**MATERIAL SHOWN:**
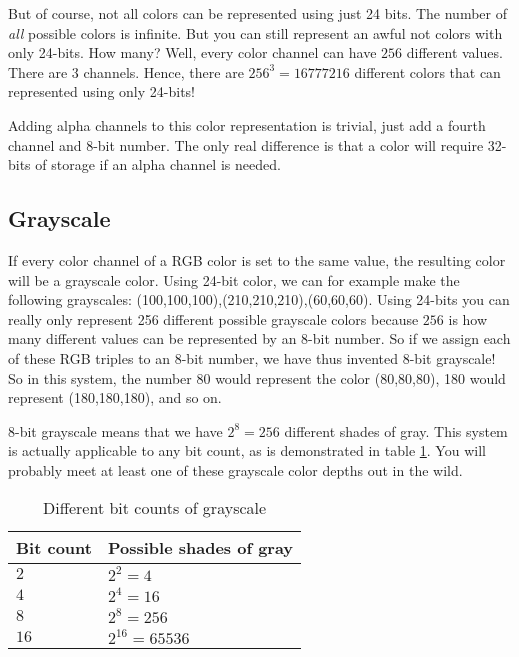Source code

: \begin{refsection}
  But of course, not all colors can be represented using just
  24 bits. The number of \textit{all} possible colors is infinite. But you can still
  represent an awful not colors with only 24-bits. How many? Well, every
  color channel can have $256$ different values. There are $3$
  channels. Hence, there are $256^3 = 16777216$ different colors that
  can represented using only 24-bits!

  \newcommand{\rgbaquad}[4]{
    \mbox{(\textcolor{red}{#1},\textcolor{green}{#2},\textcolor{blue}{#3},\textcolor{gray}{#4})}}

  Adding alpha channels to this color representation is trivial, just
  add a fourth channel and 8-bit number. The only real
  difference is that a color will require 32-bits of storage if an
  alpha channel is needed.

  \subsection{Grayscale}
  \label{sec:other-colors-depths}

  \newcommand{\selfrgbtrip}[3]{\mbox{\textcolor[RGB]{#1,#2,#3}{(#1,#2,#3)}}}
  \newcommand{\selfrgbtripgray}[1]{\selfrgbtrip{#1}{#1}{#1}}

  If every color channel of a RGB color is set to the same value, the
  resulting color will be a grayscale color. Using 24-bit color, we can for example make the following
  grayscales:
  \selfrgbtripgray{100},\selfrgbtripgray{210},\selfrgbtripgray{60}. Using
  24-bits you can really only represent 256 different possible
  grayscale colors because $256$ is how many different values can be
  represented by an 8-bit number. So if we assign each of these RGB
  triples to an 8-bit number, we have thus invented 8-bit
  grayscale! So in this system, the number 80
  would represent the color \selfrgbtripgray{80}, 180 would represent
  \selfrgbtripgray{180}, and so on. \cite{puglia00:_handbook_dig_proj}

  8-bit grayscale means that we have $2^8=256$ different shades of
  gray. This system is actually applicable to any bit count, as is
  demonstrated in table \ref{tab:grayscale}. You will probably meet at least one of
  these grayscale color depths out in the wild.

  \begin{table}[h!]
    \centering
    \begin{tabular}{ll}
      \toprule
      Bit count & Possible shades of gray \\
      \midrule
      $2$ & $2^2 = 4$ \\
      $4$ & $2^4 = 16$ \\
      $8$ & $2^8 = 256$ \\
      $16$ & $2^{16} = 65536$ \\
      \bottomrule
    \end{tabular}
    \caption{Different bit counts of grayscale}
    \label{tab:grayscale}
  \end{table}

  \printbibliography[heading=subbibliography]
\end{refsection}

--

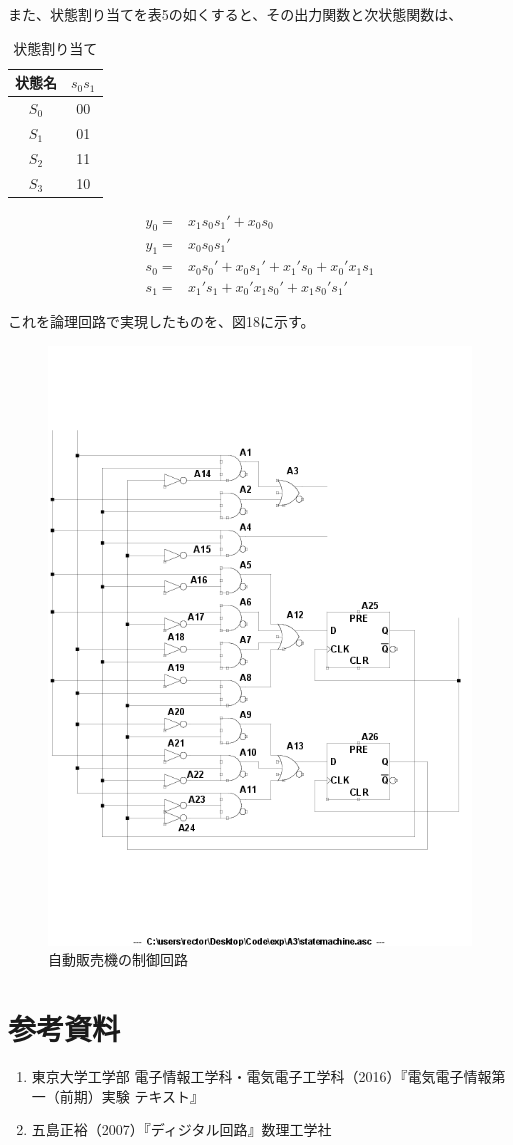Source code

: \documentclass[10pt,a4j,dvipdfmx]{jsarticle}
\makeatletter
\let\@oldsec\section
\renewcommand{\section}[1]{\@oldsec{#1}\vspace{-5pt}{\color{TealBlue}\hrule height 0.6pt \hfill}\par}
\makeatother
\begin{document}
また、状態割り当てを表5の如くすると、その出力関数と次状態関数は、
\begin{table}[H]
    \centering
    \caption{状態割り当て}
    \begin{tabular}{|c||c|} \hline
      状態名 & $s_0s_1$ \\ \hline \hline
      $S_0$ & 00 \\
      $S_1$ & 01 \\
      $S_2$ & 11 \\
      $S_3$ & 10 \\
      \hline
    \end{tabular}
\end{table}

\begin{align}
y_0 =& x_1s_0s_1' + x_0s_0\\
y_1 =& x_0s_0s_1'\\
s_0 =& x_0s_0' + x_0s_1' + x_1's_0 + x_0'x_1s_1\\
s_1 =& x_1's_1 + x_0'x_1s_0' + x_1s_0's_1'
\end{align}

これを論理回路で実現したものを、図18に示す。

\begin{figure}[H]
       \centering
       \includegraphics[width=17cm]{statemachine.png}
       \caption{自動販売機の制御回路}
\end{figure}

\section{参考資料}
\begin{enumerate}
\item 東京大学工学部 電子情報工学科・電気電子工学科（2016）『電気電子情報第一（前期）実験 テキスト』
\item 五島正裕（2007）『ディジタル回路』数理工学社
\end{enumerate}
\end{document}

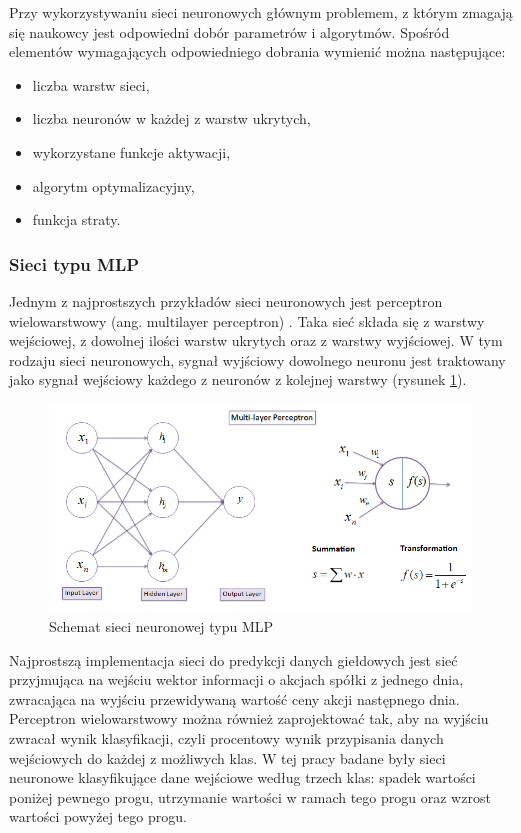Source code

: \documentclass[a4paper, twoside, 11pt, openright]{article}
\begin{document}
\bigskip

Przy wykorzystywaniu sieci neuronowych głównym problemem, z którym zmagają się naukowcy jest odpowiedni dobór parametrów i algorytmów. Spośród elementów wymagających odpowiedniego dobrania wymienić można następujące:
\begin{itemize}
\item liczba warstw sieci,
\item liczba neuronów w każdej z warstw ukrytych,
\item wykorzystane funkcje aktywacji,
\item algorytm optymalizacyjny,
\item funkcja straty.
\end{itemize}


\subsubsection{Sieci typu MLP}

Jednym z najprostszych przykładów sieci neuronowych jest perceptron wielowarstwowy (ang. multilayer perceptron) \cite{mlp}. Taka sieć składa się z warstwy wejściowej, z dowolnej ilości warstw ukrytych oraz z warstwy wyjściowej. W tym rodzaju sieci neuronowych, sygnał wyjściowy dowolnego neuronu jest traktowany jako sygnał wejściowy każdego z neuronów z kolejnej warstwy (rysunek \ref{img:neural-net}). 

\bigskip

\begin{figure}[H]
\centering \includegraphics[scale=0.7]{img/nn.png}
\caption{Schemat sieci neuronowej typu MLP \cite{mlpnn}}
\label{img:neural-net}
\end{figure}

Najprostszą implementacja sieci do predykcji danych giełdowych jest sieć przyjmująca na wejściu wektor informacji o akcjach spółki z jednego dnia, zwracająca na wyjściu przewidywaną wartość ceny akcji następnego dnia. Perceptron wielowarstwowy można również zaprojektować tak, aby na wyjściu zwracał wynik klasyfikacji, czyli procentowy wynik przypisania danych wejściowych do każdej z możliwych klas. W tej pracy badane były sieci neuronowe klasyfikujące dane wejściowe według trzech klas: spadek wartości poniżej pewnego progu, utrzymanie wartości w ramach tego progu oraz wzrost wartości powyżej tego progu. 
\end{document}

--

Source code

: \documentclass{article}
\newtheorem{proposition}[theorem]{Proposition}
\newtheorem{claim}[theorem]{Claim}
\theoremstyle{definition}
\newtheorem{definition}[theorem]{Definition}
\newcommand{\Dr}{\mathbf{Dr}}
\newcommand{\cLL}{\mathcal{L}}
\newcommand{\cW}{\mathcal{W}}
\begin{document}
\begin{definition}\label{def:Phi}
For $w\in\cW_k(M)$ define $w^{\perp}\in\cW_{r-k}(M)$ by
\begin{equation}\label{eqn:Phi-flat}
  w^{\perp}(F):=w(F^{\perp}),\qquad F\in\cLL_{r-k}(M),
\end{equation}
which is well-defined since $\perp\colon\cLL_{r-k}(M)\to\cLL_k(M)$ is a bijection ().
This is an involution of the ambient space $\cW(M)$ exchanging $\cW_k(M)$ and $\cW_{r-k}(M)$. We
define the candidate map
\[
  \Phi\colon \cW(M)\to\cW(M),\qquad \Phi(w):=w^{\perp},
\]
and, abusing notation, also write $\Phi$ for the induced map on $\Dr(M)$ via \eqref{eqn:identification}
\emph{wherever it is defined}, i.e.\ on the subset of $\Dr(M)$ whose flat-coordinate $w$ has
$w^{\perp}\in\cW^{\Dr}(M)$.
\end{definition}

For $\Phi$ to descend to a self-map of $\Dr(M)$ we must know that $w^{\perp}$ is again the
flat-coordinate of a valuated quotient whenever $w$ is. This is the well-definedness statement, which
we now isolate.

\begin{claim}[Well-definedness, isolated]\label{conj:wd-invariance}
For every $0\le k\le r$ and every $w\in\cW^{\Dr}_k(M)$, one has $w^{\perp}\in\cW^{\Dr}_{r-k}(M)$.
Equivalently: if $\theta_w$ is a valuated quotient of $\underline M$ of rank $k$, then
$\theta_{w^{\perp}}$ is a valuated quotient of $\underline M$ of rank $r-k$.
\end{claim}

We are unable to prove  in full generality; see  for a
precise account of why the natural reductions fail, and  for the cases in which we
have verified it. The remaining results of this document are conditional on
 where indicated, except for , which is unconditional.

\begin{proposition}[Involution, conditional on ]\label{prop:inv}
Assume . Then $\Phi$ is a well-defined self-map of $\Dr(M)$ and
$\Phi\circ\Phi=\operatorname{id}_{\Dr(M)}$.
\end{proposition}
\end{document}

**INSTRUCTIONS FOR THE TASK:**
Only a number is wanted here: the count of lines in the data that include the word "many".

**ANSWER SECTION:**
2